Mutlak monarşiyle yönetilen Suudi Arabistan’ın, vatandaşı Şii âlim Nemr Bakır el Nemr’i infaz ederek yarattığı gerilimin sebeb-i hikmetini pazartesi aktarmıştık. Suud’un ayrıca uluslararası duruşuna da bakmalı. Zira Türkiye’yi yöneten siyasi aklın talihsiz biçimde bölgede “baş müttefik” bellediği bu ülkenin gidişatı hayra değil. Dolayısıyla bizim ahval-i şeraiti de ilgilendiriyor.
***
Suud, 2 Ocak’taki infazın ardından Tahran’daki elçiliğinin
saldırıya uğramasına misilleme olarak İran’la ilişkilerini kopardı.

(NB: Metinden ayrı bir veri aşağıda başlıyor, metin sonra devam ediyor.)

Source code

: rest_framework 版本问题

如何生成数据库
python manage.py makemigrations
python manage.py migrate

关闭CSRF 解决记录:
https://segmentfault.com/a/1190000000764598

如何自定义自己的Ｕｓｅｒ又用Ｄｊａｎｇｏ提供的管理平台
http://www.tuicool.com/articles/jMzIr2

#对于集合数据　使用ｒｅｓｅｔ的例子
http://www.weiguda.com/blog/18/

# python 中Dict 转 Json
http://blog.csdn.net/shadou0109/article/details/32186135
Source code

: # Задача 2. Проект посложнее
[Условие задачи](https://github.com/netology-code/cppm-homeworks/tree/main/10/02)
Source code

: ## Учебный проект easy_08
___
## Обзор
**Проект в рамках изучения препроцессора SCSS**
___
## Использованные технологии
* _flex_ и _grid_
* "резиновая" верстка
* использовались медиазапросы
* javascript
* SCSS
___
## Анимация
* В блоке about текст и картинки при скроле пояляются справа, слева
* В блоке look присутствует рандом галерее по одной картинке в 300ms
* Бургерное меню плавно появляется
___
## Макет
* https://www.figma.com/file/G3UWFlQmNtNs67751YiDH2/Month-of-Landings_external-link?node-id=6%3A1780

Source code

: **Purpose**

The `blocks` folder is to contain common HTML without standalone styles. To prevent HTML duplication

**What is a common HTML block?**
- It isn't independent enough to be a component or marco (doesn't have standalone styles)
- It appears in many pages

Tansiyon yüksek, kıyamet retoriği hâkim. Ancak Batı ile zorlu bir
nükleer anlaşmayı kotarmış ve yaptırımlardan kurtulmanın
eşiğindeyken İran’ın Suud’un bu açık mezhepçi tuzağına düşmesini
beklememeli. Muhtemelen Suriye, Irak, Bahreyn ve Yemen’deki vekâlet
savaş körüklenir. Uluslararası planda rasyonel duruşuyla puan
toplamış İran, infaz sonrası Suud elçiliğini koruyamayarak
şimşekleri çekse de, 40 kadar tutuklama, soruşturma ve BM’ye
yazılan mektupla durumu toparlayacaktır. Suud’un gidişatı için aynı
şeyi söylemek mümkün değil.
İrrasyonel hırsların güdülediği politikalar bir ülkeyi olsa olsa
uluslararası tecride sürekleyebilir. Suudi de son 10 senede Mısır,
Irak, Suriye gibi başat Arap ülkelerinin zayıflamalarıyla
edindiği “öncülüğü” ideolojik çıkmazları yüzünden
yitirmekte. Kendi varlığına tehdit gördüğü ama kraliyet üyeleri ve
özel şahıslar aracılığıyla fonlayarak maşa olarak kullandığı
cihatçı Selefilik, dış politika hedeflerine ulaşmasına yetmiyor.
Petrol zenginliği ve ballı silah pazarı olsa da yaydıkları
Vahhabi/Selefi ideoloji ile dünyayı irrite ediyorlar.